PROPONEN UNA NUTRIDA AGENDA DE ESTRENOS. En el marco del 55 aniversario de su fundación, la Comedia Nacional ofrece un programa atrayente con cuatro obras de interés que se suman a Pericles: una paradigmáticamente uruguaya, otra poco conocida de un clásico contemporáneo, una que se realiza por las ferias de los barrios y, por último, otra que aborda un drama reciente. 

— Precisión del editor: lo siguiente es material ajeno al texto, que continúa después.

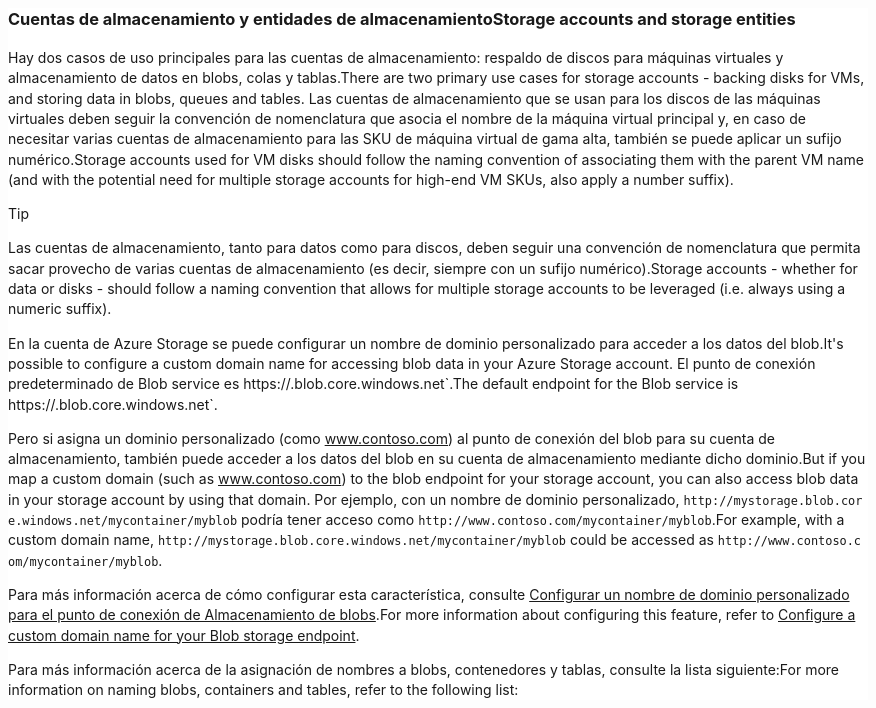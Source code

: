 ### <a name="storage-accounts-and-storage-entities"></a><span data-ttu-id="b4f09-382">Cuentas de almacenamiento y entidades de almacenamiento</span><span class="sxs-lookup"><span data-stu-id="b4f09-382">Storage accounts and storage entities</span></span>

<span data-ttu-id="b4f09-383">Hay dos casos de uso principales para las cuentas de almacenamiento: respaldo de discos para máquinas virtuales y almacenamiento de datos en blobs, colas y tablas.</span><span class="sxs-lookup"><span data-stu-id="b4f09-383">There are two primary use cases for storage accounts - backing disks for VMs, and storing data in blobs, queues and tables.</span></span>  <span data-ttu-id="b4f09-384">Las cuentas de almacenamiento que se usan para los discos de las máquinas virtuales deben seguir la convención de nomenclatura que asocia el nombre de la máquina virtual principal y, en caso de necesitar varias cuentas de almacenamiento para las SKU de máquina virtual de gama alta, también se puede aplicar un sufijo numérico.</span><span class="sxs-lookup"><span data-stu-id="b4f09-384">Storage accounts used for VM disks should follow the naming convention of associating them with the parent VM name (and with the potential need for multiple storage accounts for high-end VM SKUs, also apply a number suffix).</span></span>

> [!TIP]
> <span data-ttu-id="b4f09-385">Las cuentas de almacenamiento, tanto para datos como para discos, deben seguir una convención de nomenclatura que permita sacar provecho de varias cuentas de almacenamiento (es decir, siempre con un sufijo numérico).</span><span class="sxs-lookup"><span data-stu-id="b4f09-385">Storage accounts - whether for data or disks - should follow a naming convention that allows for multiple storage accounts to be leveraged (i.e. always using a numeric suffix).</span></span>

<span data-ttu-id="b4f09-386">En la cuenta de Azure Storage se puede configurar un nombre de dominio personalizado para acceder a los datos del blob.</span><span class="sxs-lookup"><span data-stu-id="b4f09-386">It's possible to configure a custom domain name for accessing blob data in your Azure Storage account.</span></span> <span data-ttu-id="b4f09-387">El punto de conexión predeterminado de Blob service es https://<name>.blob.core.windows.net\`.</span><span class="sxs-lookup"><span data-stu-id="b4f09-387">The default endpoint for the Blob service is https://<name>.blob.core.windows.net\`.</span></span>

<span data-ttu-id="b4f09-388">Pero si asigna un dominio personalizado (como www.contoso.com) al punto de conexión del blob para su cuenta de almacenamiento, también puede acceder a los datos del blob en su cuenta de almacenamiento mediante dicho dominio.</span><span class="sxs-lookup"><span data-stu-id="b4f09-388">But if you map a custom domain (such as www.contoso.com) to the blob endpoint for your storage account, you can also access blob data in your storage account by using that domain.</span></span> <span data-ttu-id="b4f09-389">Por ejemplo, con un nombre de dominio personalizado, `http://mystorage.blob.core.windows.net/mycontainer/myblob` podría tener acceso como `http://www.contoso.com/mycontainer/myblob`.</span><span class="sxs-lookup"><span data-stu-id="b4f09-389">For example, with a custom domain name, `http://mystorage.blob.core.windows.net/mycontainer/myblob` could be accessed as `http://www.contoso.com/mycontainer/myblob`.</span></span>

<span data-ttu-id="b4f09-390">Para más información acerca de cómo configurar esta característica, consulte [Configurar un nombre de dominio personalizado para el punto de conexión de Almacenamiento de blobs](/azure/storage/storage-custom-domain-name/).</span><span class="sxs-lookup"><span data-stu-id="b4f09-390">For more information about configuring this feature, refer to [Configure a custom domain name for your Blob storage endpoint](/azure/storage/storage-custom-domain-name/).</span></span>

<span data-ttu-id="b4f09-391">Para más información acerca de la asignación de nombres a blobs, contenedores y tablas, consulte la lista siguiente:</span><span class="sxs-lookup"><span data-stu-id="b4f09-391">For more information on naming blobs, containers and tables, refer to the following list:</span></span>


[scaffold]: /azure/azure-resource-manager/resource-manager-subscription-governance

Esta última es la primera en estrenarse. Se trata de Diktat, de Enzo Corman, una pieza que va en Sala Verdi desde el jueves 29 de agosto y recrea la guerra de los Balcanes, realizada bajo la dirección de Jaime Yavitz, quien ya la había hecho en el ciclo de teatro leído "Los nunca vistos". A partir del 13 de setiembre Diktat saldrá a recorrer ocho ciudades del interior. El 31 de este mes se estrena en El Galpón la obra Benedetti, nuestro prójimo, sobre el poeta uruguayo más famoso en el mundo. Está basada en textos poéticos y narrativos del propio Benedetti que fueron en ensamblados por Horacio Buscaglia, quien también dirige. 
El lunes 2 de setiembre la directora Mariana Percovich estrena Feria, precisamente en un mercado barrial a confirmar. Este espectáculo, que como es el estilo de Percovich se realiza en un espacio no convencional, recorrerá diferentes ferias de Montevideo. Armada a partir de varios cuentos tradicionales y otros creados para la ocasión, la obra cuenta con un elenco de actores avanzados de la Escuela de Arte Dramático. Este estreno coincide con la fecha aniversario del elenco municipal. 

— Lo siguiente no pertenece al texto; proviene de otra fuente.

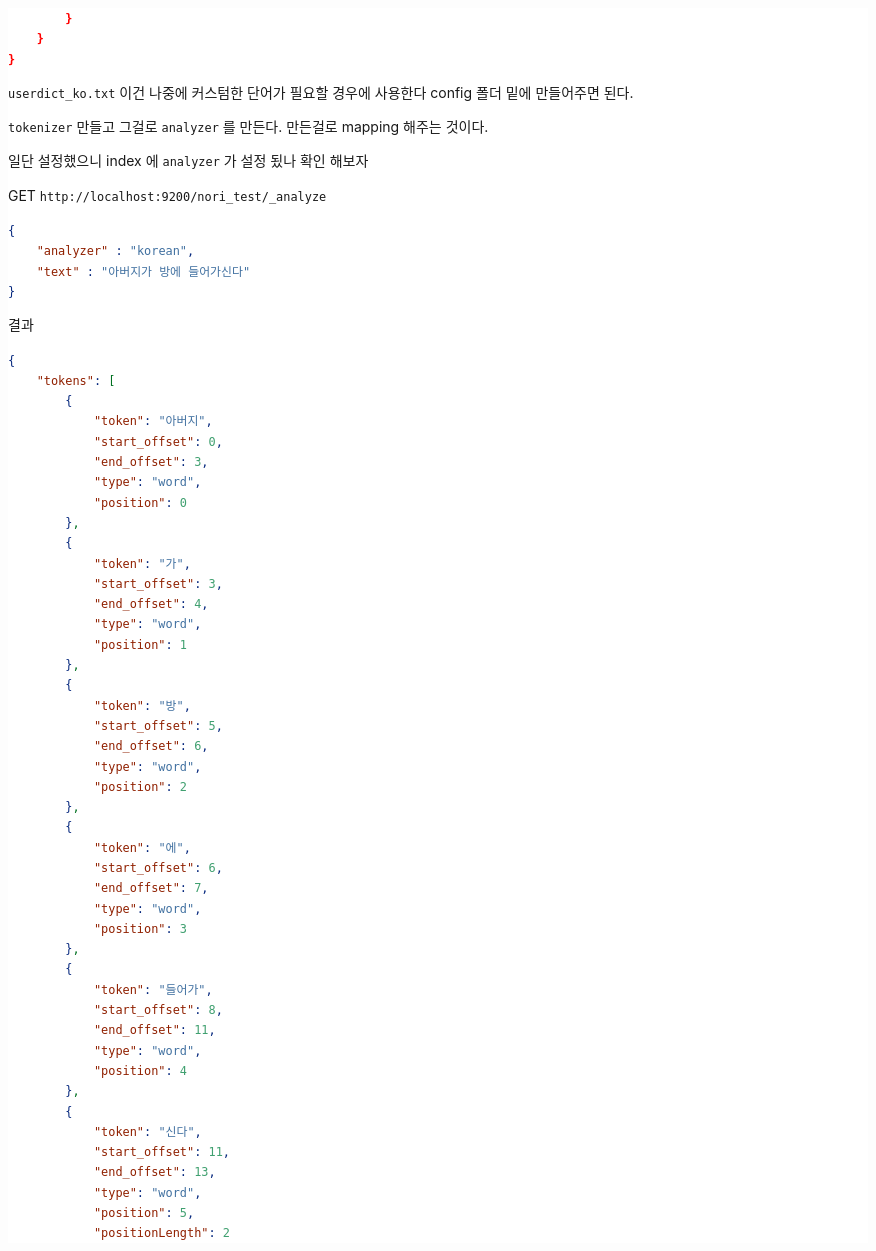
 ```json
        }
    }
}
```

`userdict_ko.txt` 이건 나중에 커스텀한 단어가 필요할 경우에 사용한다 config 폴더 밑에 만들어주면 된다.

`tokenizer` 만들고 그걸로 `analyzer` 를 만든다. 만든걸로 mapping 해주는 것이다.

일단 설정했으니 index 에 `analyzer` 가 설정 됬나 확인 해보자

GET `http://localhost:9200/nori_test/_analyze`

```json
{
	"analyzer" : "korean",
	"text" : "아버지가 방에 들어가신다"
}
```

결과

```json
{
    "tokens": [
        {
            "token": "아버지",
            "start_offset": 0,
            "end_offset": 3,
            "type": "word",
            "position": 0
        },
        {
            "token": "가",
            "start_offset": 3,
            "end_offset": 4,
            "type": "word",
            "position": 1
        },
        {
            "token": "방",
            "start_offset": 5,
            "end_offset": 6,
            "type": "word",
            "position": 2
        },
        {
            "token": "에",
            "start_offset": 6,
            "end_offset": 7,
            "type": "word",
            "position": 3
        },
        {
            "token": "들어가",
            "start_offset": 8,
            "end_offset": 11,
            "type": "word",
            "position": 4
        },
        {
            "token": "신다",
            "start_offset": 11,
            "end_offset": 13,
            "type": "word",
            "position": 5,
            "positionLength": 2
```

Finalmente El 7 de setiembre se estrena El último yankee, una pieza escrita e 1993 por Arthur Miller. El espectáculo, que se podrá ver en la sala Del Notariado, estará dirigido por Mario Ferreira, quien el año pasado obtuvo un éxito rutilante con Muerte de un viajante, también de Miller. 
Gustavo Laborde. El País. 18 de agosto de 2002

VENEZUELA

"80 dientes, 4 metros y 200 kilos" transforma el Teresa Carreño en un campo de juego

Ganadora del Premio Municipal de Teatro 2002 en los renglones de Mejor Producción y Escenografía, esta obra del dramaturgo Gustavo Ott, producida por la Compañía Nacional de Teatro, vuelve durante cinco únicas funciones para relatar una historia donde el béisbol aparece como metáfora de los sueños y de las formas que adopta la alineación en el imaginario de nuestro tiempo 
Sueños, monstruos y cadáveres, configurados en el desinterés patético que sentimos los unos por los otros, gestados en nuestra ausencia trágica de sensibilidad, fluyen en "80 dientes, 4 metros y 200 kilos", pieza estrenada mundialmente en enero de este año por la Compañía Nacional de Teatro y merecedora del Premio Municipal de Teatro 2002 como Mejor producción y Mejor escenografía.

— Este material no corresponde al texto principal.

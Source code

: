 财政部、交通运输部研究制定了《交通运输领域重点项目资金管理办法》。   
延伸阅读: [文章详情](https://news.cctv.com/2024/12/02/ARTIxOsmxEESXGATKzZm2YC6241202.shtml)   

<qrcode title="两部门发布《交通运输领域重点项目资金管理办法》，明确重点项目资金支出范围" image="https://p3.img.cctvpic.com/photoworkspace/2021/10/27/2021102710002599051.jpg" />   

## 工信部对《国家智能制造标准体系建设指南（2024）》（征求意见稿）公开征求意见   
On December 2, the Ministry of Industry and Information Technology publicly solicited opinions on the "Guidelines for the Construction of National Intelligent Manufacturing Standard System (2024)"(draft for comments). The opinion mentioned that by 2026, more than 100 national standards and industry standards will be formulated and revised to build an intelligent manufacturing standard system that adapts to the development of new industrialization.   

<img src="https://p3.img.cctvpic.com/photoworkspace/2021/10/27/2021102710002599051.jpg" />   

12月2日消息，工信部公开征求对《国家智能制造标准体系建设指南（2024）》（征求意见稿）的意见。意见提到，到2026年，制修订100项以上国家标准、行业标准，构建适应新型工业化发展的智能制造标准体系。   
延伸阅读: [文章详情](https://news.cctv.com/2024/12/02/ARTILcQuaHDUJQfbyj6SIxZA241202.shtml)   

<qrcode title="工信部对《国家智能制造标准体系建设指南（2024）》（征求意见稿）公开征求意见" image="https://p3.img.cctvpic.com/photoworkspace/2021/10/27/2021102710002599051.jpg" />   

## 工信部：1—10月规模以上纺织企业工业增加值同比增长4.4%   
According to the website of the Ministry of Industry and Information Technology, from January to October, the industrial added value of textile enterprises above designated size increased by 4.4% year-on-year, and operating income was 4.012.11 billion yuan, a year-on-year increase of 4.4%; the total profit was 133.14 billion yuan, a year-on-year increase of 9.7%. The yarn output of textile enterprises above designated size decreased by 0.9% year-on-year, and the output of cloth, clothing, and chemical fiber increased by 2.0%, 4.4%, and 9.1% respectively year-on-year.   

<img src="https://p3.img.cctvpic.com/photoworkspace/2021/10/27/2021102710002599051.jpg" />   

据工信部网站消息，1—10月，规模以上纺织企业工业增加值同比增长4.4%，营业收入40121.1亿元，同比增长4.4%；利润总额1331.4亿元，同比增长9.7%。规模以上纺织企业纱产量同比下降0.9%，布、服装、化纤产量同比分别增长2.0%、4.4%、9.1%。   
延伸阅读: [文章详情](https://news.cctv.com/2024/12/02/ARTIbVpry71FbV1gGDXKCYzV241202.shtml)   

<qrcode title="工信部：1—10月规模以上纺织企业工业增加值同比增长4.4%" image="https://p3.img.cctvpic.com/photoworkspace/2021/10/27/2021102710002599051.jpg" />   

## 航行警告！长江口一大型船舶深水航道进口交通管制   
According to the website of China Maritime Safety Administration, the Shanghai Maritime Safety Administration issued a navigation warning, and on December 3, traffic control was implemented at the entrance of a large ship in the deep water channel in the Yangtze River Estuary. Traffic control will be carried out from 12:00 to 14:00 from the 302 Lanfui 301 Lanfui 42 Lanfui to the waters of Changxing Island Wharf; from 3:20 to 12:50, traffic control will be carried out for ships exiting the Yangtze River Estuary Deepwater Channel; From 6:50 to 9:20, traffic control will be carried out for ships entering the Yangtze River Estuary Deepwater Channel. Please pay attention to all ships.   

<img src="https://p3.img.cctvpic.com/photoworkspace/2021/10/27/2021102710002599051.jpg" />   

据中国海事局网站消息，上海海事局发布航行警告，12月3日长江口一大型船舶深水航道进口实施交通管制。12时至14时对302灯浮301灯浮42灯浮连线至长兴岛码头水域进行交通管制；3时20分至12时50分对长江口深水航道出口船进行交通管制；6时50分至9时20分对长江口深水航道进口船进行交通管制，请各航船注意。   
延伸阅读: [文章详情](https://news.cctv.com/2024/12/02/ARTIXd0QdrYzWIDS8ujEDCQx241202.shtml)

Escrita por Gustavo Ott, "80 dientes, 4 metros y 200 kilos" es una épica sobre el mal, la culpa y, al mismo tiempo, resume, con una alta dosis de humor negro, la decadencia de una generación durante las últimas décadas del siglo XX. 
Se trata de un espectáculo teatral donde el pilar fundamental es el béisbol, deporte que, en una dimensión poética, permite a cinco actores llevar a cuestas treinta años de la vida de unos personajes consumidos por el peso de la conciencia.
Roque Valero, Fernando Then, Héctor Moreno, Anibal Grunn y Nattalie Cortez han asumido el reto de interpretar esta compleja obra que, bajo la dirección de Julio Bouley, se presentará ahora en la Sala José Félix Rivas del Teatro Teresa Carreño del 11 al 15 de septiembre en cinco únicas funciones.